After she falls to the floor beside the body, a few people turning around, I find myself shouting out, my voice heavy with emotion, "I'm a doctor, move back, I'm a doctor," and I kneel beside the mother before an interested crowd gathers around us and I pry her arms off the child, who is now on his back struggling vainly for breath, the blood coming evenly but in dying arcs out of his neck and onto his Polo shirt, which is drenched with it. And I have a vague awareness during the minutes I hold the child's head, reverently, careful not to bloody myself, that if someone makes a phone call or if a real doctor is at hand, there's a good chance the child can be saved. But this doesn't happen. Instead I hold it, mindlessly, while the mother – homely, Jewishlooking, overweight, pitifully trying to appear stylish in designer jeans and an unsightly leaf-patterned black wool sweater – shrieks do something, do something, do something, the two of us ignoring the chaos, the people who start screaming around us, concentrating only on the dying child.

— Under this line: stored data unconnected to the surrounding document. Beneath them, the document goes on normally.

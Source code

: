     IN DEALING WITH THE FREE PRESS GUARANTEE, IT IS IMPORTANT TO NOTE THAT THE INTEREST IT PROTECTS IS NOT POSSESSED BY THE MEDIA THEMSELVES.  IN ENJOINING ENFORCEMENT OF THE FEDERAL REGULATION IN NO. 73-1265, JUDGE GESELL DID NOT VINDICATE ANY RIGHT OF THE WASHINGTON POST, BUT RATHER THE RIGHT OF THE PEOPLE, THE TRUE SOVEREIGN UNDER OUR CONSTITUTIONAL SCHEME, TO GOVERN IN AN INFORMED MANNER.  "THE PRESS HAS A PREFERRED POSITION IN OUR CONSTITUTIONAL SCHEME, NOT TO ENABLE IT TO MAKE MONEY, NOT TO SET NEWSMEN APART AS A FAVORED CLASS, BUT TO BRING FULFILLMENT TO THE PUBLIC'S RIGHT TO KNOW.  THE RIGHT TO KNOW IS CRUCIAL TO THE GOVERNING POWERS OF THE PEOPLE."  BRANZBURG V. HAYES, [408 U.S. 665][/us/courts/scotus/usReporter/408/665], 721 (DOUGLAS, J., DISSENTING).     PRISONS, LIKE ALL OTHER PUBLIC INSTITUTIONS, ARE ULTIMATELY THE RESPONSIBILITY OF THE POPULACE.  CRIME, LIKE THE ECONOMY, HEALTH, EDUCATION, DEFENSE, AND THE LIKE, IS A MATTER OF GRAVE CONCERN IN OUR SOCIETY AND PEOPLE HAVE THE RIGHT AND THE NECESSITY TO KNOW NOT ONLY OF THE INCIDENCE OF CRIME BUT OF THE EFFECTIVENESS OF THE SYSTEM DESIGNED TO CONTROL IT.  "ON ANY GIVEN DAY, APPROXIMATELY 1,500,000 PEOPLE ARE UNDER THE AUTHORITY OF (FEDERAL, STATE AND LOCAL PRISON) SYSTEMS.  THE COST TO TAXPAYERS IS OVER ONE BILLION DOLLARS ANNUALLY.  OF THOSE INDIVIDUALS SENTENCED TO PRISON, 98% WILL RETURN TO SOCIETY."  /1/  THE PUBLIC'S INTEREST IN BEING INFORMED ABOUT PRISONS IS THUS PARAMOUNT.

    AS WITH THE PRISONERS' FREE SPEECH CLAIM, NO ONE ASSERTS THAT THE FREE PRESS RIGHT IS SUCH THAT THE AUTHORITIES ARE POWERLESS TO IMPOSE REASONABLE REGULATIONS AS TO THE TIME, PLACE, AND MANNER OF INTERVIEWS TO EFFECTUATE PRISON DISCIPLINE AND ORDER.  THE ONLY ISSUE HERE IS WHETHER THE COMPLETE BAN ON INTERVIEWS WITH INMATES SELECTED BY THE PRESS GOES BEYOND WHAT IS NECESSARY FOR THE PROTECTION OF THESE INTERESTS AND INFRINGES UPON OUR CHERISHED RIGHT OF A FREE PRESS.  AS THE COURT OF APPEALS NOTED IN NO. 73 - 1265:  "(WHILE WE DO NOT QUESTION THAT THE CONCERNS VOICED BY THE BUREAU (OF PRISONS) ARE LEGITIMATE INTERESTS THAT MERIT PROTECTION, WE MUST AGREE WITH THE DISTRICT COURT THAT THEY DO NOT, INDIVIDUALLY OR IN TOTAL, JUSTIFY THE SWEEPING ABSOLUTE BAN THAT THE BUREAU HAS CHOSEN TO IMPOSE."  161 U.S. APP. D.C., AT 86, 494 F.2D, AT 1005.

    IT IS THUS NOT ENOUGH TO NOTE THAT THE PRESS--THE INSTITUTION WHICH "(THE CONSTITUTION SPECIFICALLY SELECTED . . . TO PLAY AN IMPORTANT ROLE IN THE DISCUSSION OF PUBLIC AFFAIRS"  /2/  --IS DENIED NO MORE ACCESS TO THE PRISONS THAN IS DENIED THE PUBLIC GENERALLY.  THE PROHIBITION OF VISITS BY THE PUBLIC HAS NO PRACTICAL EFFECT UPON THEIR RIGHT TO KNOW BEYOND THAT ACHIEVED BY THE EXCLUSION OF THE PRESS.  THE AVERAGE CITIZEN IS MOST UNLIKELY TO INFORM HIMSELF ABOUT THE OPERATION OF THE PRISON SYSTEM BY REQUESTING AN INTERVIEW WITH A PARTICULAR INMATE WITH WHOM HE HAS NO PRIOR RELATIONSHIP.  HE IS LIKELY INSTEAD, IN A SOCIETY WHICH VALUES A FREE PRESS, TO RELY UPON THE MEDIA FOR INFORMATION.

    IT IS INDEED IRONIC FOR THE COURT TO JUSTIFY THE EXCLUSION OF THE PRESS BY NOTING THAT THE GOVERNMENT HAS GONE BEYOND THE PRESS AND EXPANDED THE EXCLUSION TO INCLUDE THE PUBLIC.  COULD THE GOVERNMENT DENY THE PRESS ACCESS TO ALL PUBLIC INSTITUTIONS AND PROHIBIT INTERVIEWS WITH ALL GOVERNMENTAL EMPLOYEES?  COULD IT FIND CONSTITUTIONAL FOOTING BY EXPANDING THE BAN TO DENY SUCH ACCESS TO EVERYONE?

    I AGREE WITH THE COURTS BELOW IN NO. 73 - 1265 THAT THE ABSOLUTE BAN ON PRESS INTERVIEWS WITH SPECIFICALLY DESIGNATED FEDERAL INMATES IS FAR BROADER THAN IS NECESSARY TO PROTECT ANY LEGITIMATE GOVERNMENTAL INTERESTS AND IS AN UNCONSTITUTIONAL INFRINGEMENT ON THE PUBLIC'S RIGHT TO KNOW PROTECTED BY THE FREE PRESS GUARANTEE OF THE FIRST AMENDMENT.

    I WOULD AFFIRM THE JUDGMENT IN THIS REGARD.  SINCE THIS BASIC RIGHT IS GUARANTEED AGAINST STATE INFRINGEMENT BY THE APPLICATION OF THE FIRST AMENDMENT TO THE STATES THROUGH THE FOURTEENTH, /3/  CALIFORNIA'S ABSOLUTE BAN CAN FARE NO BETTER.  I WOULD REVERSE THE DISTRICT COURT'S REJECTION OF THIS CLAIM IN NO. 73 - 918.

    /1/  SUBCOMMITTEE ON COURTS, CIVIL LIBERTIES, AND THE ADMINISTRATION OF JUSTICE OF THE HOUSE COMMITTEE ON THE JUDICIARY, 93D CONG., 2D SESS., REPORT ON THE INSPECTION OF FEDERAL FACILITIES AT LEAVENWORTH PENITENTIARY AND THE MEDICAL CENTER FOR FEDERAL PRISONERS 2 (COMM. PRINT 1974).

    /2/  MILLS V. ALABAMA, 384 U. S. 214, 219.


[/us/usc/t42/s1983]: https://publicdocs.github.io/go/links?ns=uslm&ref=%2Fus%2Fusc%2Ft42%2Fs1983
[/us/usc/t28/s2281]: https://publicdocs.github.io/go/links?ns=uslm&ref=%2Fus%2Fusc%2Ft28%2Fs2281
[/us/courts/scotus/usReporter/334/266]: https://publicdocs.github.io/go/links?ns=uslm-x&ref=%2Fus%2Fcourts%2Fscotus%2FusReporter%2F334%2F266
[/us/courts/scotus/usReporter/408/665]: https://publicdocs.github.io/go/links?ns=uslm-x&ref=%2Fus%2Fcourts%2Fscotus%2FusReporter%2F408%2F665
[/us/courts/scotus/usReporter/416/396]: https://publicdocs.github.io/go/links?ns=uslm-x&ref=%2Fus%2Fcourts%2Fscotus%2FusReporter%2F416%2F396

Though I am satisfied at first by my actions, I'm suddenly jolted with a mournful despair at how useless, how extraordinarily painless, it is to take a child's life. This thing before me, small and twisted and bloody, has no real history, no worthwhile past, nothing is really lost. It's so much worse (and more pleasurable) taking the life of someone who has hit his or her prime, who has the beginnings of a full history, a spouse, a network of friends, a career, whose death will upset far more people whose capacity for grief is limitless than a child's would, perhaps ruin many more lives than just the meaningless, puny death of this boy. I'm automatically seized with an almost overwhelming desire to knife the boy's mother too, who is in hysterics, but all I can do is slap her face harshly and shout for her to calm down. For this I'm given no disapproving looks. I'm dimly aware of light coming into the room, of a door being opened somewhere, of the presence of zoo officials, a security guard, someone – one of the tourists? – taking flash pictures, the penguins freaking out in the tank behind us, slamming themselves against the glass in a panic. A cop pushes me away, even though I tell him I'm a physician. Someone drags the boy outside, lays him on the ground and removes his shirt. The boy gasps, dies. The mother has to be restrained.
I feel empty, hardly here at all, but even the arrival of the police seems an insufficient reason to move and I stand with the crowd outside the penguin habitat, with dozens of others, taking a long time to slowly blend in and then back away, until finally I'm walking down Fifth Avenue, surprised by how little blood has stained my jacket, and I stop in a bookstore and buy a book and then at a Dove Bar stand on the corner of Fiftysixth Street, where I buy a Dove Bar – a coconut one – and I imagine a hole, widening in the sun, and for some reason this breaks the tension I started feeling when I first noticed the snowy owl's eyes and then when it recurred after the boy was dragged out of the penguin habitat and I walked away, my hands soaked with blood, uncaught.
Bret Easton Ellis, American Psycho, 1991.